What should a landlord do when a tenant suddenly disappears

A tenant can suddenly disappear and sometimes with their belongings still inside the property, leaving the landlord in a bind. Dealing with this situation is not as simple as it looks. You can’t just remove the tenant’s belongings and insert a new tenant.

“With an absconding tenant, it can be quite difficult as you have to issue a cancellation letter, terminating the lease and indicating the final date of the lease,” says Natalie Muller, Head of Rentals at Jawitz Properties in the Western Cape and Gauteng.

“If the tenant’s furniture remains in the property, you have to make arrangements to store the furniture, but this can be at the cost of tenant.   You do have to advise the tenant that the furniture needs to be removed or it will be sold to defer costs – you are not allowed to sell the items without a court order.”

An absconding tenant is still liable for performing in accordance with the clauses of the lease and needs to note that even though they have left the property, they need to formally cancel the lease as per the provisions in The Consumer Protection Act.
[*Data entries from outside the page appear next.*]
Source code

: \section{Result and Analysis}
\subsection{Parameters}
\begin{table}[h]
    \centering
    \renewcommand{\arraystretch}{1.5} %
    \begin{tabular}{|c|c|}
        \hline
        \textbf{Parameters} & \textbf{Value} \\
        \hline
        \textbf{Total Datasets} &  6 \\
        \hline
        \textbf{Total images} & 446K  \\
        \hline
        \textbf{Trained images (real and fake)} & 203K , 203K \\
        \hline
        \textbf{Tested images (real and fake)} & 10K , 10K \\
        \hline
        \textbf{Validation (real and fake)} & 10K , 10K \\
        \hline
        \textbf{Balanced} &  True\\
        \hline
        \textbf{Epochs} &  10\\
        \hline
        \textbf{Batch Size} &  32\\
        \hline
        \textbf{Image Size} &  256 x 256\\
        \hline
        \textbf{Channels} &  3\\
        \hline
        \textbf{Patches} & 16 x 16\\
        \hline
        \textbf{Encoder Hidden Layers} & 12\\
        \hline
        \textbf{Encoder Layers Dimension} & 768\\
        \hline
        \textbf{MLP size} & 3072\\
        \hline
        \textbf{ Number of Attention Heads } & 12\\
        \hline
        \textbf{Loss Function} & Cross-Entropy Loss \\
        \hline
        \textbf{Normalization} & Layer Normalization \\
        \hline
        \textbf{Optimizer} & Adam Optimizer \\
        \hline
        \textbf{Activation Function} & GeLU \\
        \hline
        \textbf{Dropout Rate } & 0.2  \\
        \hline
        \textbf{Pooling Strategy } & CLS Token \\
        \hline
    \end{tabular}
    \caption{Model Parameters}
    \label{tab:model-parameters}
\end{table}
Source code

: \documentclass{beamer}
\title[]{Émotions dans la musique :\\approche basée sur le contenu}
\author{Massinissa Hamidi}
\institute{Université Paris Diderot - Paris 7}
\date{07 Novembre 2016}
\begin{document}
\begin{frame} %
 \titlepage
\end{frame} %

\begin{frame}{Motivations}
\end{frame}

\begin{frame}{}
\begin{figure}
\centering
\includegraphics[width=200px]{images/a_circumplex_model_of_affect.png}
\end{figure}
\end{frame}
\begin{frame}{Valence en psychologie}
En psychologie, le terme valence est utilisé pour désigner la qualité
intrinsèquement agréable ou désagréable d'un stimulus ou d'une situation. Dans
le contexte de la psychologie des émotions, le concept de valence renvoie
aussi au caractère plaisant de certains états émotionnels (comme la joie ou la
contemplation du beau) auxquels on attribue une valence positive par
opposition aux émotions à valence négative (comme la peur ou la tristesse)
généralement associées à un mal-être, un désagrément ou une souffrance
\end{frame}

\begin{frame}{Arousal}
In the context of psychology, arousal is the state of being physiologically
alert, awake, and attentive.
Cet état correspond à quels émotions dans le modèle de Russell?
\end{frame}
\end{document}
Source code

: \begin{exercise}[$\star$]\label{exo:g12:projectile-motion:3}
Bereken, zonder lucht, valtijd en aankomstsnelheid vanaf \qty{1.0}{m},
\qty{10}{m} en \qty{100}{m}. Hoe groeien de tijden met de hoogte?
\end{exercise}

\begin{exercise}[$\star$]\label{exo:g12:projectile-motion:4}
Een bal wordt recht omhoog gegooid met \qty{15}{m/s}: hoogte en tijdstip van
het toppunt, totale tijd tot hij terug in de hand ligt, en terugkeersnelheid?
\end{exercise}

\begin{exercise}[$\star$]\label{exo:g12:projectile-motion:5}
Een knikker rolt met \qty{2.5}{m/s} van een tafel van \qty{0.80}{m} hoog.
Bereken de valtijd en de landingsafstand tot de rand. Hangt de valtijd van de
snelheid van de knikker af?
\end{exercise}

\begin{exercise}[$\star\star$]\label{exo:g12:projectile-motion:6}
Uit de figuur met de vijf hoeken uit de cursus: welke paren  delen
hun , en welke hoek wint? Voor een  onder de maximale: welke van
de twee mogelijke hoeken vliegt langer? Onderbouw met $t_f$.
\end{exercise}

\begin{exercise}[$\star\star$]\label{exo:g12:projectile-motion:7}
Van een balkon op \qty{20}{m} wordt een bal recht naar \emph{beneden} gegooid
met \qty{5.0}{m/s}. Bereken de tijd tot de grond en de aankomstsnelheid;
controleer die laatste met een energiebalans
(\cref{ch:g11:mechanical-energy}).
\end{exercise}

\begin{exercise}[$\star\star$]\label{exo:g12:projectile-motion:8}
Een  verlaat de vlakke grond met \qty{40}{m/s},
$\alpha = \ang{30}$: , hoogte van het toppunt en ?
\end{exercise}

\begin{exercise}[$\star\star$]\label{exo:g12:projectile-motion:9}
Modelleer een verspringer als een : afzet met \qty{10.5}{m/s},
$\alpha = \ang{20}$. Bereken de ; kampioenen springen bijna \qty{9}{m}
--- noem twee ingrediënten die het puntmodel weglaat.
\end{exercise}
The Act is defined as allowing the tenant the right to terminate their lease agreement with 20 business days’ notice for whatever, as well as, no reason at all. “This right, however, is subject to penalties and most leases make provision for a penalty that the tenant can be held liable for rental of two to four months depending on the time it takes to find a replacement.”

The landlord will have the right to claim the costs involved in finding a replacement tenant, as well as the costs to return the property back to the original state it was when the tenant first moved in.  Landlords need to know that unless the lease with the tenant has been cancelled, an inspection carried out and the absconding tenant notified of the penalties and charges, they cannot allow a new occupant to move in.  It is also important to note that any viewings done at the property without the absconding tenant being present, need to be done having given the absconding tenant a notice of the intended viewing. “Even though the tenant has left they still have the right to the lease, pending the formal cancellation,” Muller says.

Landlords should consider themselves lucky if the tenant has left occupancy of the property without owing money.  If the right processes are followed, the landlord should be able to rent the property within days of finalising the new lease. “Having an insurance policy in place, as well as a managing agent to assist can really help landlords through the process,” Muller concludes.